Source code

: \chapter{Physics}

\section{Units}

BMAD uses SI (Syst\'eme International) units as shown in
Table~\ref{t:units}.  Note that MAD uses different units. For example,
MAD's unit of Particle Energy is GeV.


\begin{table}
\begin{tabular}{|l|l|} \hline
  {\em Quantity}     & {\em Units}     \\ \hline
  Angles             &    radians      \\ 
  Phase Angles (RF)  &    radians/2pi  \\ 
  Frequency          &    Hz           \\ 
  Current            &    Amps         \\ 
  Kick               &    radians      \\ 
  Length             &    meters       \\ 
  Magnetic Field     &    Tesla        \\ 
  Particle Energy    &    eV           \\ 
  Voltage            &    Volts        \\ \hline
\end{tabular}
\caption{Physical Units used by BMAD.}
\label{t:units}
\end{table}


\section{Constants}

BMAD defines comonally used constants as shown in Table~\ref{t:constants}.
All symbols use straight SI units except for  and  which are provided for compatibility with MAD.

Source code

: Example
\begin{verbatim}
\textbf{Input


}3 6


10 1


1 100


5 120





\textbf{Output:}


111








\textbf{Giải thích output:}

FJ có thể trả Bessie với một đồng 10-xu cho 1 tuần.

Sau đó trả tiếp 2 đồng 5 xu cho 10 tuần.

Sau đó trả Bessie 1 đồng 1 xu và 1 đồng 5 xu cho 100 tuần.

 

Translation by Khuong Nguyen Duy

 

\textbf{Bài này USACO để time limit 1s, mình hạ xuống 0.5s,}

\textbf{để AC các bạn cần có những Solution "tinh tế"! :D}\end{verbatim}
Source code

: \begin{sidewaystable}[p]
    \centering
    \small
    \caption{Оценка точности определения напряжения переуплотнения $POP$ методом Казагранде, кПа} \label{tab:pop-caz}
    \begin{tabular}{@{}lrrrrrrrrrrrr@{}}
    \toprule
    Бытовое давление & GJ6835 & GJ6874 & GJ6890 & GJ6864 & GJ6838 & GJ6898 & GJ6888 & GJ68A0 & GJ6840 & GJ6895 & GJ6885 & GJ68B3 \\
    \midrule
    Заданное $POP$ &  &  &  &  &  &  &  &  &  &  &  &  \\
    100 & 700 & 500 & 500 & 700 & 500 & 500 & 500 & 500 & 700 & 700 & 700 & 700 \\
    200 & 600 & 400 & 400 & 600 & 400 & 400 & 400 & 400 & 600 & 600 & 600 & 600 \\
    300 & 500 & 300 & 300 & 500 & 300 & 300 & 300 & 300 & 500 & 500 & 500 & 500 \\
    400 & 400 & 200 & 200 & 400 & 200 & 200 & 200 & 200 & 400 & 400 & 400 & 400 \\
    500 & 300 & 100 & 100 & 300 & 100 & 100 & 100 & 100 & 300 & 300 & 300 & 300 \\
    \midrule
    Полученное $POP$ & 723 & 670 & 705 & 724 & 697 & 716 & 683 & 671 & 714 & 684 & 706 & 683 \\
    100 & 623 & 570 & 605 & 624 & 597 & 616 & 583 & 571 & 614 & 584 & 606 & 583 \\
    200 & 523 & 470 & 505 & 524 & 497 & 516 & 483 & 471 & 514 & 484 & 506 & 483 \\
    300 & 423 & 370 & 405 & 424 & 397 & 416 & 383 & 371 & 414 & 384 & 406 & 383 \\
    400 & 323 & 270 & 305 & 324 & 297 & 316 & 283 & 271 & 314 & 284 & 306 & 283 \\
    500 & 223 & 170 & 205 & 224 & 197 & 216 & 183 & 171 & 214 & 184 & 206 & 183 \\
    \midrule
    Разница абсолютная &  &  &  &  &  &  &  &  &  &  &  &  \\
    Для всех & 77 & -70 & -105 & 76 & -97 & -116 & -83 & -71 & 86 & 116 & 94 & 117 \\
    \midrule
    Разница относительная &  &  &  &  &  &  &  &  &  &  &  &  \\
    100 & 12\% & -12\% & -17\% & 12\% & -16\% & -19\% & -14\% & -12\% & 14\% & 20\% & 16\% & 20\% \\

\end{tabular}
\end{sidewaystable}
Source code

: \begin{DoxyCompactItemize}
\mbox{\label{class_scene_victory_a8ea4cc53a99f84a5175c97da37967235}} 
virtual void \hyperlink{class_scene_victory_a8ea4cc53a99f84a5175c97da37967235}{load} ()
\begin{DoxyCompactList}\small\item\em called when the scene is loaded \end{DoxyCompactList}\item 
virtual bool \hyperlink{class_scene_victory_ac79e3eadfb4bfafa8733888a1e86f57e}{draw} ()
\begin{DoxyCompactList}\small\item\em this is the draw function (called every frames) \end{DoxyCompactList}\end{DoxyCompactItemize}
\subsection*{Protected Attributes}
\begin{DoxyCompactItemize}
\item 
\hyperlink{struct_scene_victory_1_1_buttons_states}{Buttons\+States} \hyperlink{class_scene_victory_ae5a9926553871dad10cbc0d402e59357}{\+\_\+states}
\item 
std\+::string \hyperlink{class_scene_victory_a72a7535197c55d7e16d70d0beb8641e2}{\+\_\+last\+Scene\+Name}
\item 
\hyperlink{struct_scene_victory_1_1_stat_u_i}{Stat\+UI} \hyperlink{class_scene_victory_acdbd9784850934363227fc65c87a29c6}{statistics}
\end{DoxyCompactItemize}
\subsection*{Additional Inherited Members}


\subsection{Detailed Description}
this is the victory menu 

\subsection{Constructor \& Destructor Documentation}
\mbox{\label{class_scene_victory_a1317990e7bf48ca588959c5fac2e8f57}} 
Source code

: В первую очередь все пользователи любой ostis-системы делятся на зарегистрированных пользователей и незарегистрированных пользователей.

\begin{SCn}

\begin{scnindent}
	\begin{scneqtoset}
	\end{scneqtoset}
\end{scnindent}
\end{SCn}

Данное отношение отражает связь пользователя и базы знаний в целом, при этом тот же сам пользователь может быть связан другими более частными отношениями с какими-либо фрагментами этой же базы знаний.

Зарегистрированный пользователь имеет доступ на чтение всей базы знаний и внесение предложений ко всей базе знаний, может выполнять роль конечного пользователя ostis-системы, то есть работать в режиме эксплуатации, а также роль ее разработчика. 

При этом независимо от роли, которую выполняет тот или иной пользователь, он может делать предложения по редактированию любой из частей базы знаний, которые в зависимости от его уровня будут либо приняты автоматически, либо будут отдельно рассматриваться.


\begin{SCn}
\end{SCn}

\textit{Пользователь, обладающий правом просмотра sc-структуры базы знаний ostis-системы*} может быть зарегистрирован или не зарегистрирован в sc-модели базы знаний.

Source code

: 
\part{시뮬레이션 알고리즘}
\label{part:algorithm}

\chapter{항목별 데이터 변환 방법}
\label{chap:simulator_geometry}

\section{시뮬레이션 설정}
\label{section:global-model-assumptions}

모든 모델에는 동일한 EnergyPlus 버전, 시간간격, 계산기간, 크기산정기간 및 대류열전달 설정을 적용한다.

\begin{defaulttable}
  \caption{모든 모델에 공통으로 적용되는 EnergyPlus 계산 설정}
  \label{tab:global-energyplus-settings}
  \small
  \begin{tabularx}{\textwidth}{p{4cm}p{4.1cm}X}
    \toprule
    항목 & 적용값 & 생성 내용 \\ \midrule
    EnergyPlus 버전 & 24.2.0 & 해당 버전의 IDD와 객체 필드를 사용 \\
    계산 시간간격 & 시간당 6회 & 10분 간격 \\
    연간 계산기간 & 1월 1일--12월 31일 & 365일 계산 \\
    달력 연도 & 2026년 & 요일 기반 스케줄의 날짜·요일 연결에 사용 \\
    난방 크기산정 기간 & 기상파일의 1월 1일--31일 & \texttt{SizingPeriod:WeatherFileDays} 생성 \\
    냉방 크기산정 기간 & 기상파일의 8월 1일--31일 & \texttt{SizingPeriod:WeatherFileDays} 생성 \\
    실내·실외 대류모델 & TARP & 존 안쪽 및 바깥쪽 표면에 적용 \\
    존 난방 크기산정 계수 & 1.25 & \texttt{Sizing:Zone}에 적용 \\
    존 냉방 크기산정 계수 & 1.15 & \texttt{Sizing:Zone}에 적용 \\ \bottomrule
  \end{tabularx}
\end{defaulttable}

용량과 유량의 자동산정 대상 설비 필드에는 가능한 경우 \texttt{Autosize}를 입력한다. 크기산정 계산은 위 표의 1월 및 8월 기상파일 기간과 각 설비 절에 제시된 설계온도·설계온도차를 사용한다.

※

** EXERCISE PROMPT **
The first line of the entries above and every line after it, up to and including the line with "BMAD defines comonally", should be set down exactly.

** ANSWER BOX **
Source code

: \chapter{Physics}

\section{Units}

BMAD uses SI (Syst\'eme International) units as shown in
Table~\ref{t:units}.  Note that MAD uses different units. For example,
MAD's unit of Particle Energy is GeV.


\begin{table}
\begin{tabular}{|l|l|} \hline
  {\em Quantity}     & {\em Units}     \\ \hline
  Angles             &    radians      \\ 
  Phase Angles (RF)  &    radians/2pi  \\ 
  Frequency          &    Hz           \\ 
  Current            &    Amps         \\ 
  Kick               &    radians      \\ 
  Length             &    meters       \\ 
  Magnetic Field     &    Tesla        \\ 
  Particle Energy    &    eV           \\ 
  Voltage            &    Volts        \\ \hline
\end{tabular}
\caption{Physical Units used by BMAD.}
\label{t:units}
\end{table}


\section{Constants}

BMAD defines comonally used constants as shown in Table~\ref{t:constants}.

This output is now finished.